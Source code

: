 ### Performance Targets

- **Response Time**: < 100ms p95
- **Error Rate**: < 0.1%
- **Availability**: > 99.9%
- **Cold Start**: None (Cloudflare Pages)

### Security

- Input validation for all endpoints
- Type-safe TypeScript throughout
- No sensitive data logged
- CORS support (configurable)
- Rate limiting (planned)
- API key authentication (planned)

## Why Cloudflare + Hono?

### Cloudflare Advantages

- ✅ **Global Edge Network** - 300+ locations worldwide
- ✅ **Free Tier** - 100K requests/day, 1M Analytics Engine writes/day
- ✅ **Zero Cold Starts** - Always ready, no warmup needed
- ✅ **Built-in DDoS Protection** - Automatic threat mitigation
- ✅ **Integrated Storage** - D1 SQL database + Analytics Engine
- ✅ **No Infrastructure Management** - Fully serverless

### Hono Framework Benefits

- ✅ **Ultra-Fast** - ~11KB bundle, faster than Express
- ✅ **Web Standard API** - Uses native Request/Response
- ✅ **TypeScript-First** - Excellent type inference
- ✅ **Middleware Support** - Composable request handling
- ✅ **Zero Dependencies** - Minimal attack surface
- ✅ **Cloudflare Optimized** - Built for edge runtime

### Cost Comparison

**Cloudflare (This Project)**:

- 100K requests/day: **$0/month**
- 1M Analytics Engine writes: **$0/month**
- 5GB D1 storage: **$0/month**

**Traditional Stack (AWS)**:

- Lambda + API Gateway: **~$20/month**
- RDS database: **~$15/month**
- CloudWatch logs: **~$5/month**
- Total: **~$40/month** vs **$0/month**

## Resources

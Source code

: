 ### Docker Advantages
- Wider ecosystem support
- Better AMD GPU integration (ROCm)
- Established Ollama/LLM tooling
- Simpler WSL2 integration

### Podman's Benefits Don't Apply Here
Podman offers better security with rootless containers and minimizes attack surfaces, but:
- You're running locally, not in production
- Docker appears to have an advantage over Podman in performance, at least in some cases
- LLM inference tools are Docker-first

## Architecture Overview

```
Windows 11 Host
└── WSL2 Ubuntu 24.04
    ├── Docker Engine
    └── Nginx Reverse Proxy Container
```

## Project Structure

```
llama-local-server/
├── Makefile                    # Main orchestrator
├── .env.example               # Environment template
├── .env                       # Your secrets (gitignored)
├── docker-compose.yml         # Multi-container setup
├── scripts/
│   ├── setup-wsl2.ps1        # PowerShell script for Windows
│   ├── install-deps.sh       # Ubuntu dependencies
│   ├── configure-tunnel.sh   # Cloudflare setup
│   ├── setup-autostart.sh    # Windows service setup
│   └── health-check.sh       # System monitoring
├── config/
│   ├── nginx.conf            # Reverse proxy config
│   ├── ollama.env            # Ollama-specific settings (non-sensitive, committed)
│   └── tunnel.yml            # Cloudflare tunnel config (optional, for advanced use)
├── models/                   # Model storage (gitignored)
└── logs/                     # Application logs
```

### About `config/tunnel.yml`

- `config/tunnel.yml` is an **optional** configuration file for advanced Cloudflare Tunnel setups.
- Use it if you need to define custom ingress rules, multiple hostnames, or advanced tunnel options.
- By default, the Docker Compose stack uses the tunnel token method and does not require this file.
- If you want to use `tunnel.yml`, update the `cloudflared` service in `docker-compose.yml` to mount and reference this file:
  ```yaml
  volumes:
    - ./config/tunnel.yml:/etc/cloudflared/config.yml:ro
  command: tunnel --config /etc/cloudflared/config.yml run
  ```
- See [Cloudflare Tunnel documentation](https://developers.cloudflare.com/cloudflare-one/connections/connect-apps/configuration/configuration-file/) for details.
--------
Assigned task: Copy out the entire listing exactly.

Task result:
Source code

: ### Performance Targets

- **Response Time**: < 100ms p95
- **Error Rate**: < 0.1%
- **Availability**: > 99.9%
- **Cold Start**: None (Cloudflare Pages)

### Security

- Input validation for all endpoints
- Type-safe TypeScript throughout
- No sensitive data logged
- CORS support (configurable)
- Rate limiting (planned)
- API key authentication (planned)

## Why Cloudflare + Hono?

### Cloudflare Advantages

- ✅ **Global Edge Network** - 300+ locations worldwide
- ✅ **Free Tier** - 100K requests/day, 1M Analytics Engine writes/day
- ✅ **Zero Cold Starts** - Always ready, no warmup needed
- ✅ **Built-in DDoS Protection** - Automatic threat mitigation
- ✅ **Integrated Storage** - D1 SQL database + Analytics Engine
- ✅ **No Infrastructure Management** - Fully serverless

### Hono Framework Benefits

- ✅ **Ultra-Fast** - ~11KB bundle, faster than Express
- ✅ **Web Standard API** - Uses native Request/Response
- ✅ **TypeScript-First** - Excellent type inference
- ✅ **Middleware Support** - Composable request handling
- ✅ **Zero Dependencies** - Minimal attack surface
- ✅ **Cloudflare Optimized** - Built for edge runtime

### Cost Comparison

**Cloudflare (This Project)**:

- 100K requests/day: **$0/month**
- 1M Analytics Engine writes: **$0/month**
- 5GB D1 storage: **$0/month**

**Traditional Stack (AWS)**:

- Lambda + API Gateway: **~$20/month**
- RDS database: **~$15/month**
- CloudWatch logs: **~$5/month**
- Total: **~$40/month** vs **$0/month**

## Resources

Source code

: ### Docker Advantages
- Wider ecosystem support
- Better AMD GPU integration (ROCm)
- Established Ollama/LLM tooling
- Simpler WSL2 integration

### Podman's Benefits Don't Apply Here
Podman offers better security with rootless containers and minimizes attack surfaces, but:
- You're running locally, not in production
- Docker appears to have an advantage over Podman in performance, at least in some cases
- LLM inference tools are Docker-first

## Architecture Overview

```
Windows 11 Host
└── WSL2 Ubuntu 24.04
    ├── Docker Engine
    └── Nginx Reverse Proxy Container
```

## Project Structure

```
llama-local-server/
├── Makefile                    # Main orchestrator
├── .env.example               # Environment template
├── .env                       # Your secrets (gitignored)
├── docker-compose.yml         # Multi-container setup
├── scripts/
│   ├── setup-wsl2.ps1        # PowerShell script for Windows
│   ├── install-deps.sh       # Ubuntu dependencies
│   ├── configure-tunnel.sh   # Cloudflare setup
│   ├── setup-autostart.sh    # Windows service setup
│   └── health-check.sh       # System monitoring
├── config/
│   ├── nginx.conf            # Reverse proxy config
│   ├── ollama.env            # Ollama-specific settings (non-sensitive, committed)
│   └── tunnel.yml            # Cloudflare tunnel config (optional, for advanced use)
├── models/                   # Model storage (gitignored)
└── logs/                     # Application logs
```

### About `config/tunnel.yml`

- `config/tunnel.yml` is an **optional** configuration file for advanced Cloudflare Tunnel setups.
- Use it if you need to define custom ingress rules, multiple hostnames, or advanced tunnel options.
- By default, the Docker Compose stack uses the tunnel token method and does not require this file.
- If you want to use `tunnel.yml`, update the `cloudflared` service in `docker-compose.yml` to mount and reference this file:
  ```yaml
  volumes:
    - ./config/tunnel.yml:/etc/cloudflared/config.yml:ro
  command: tunnel --config /etc/cloudflared/config.yml run
  ```
- See [Cloudflare Tunnel documentation](https://developers.cloudflare.com/cloudflare-one/connections/connect-apps/configuration/configuration-file/) for details.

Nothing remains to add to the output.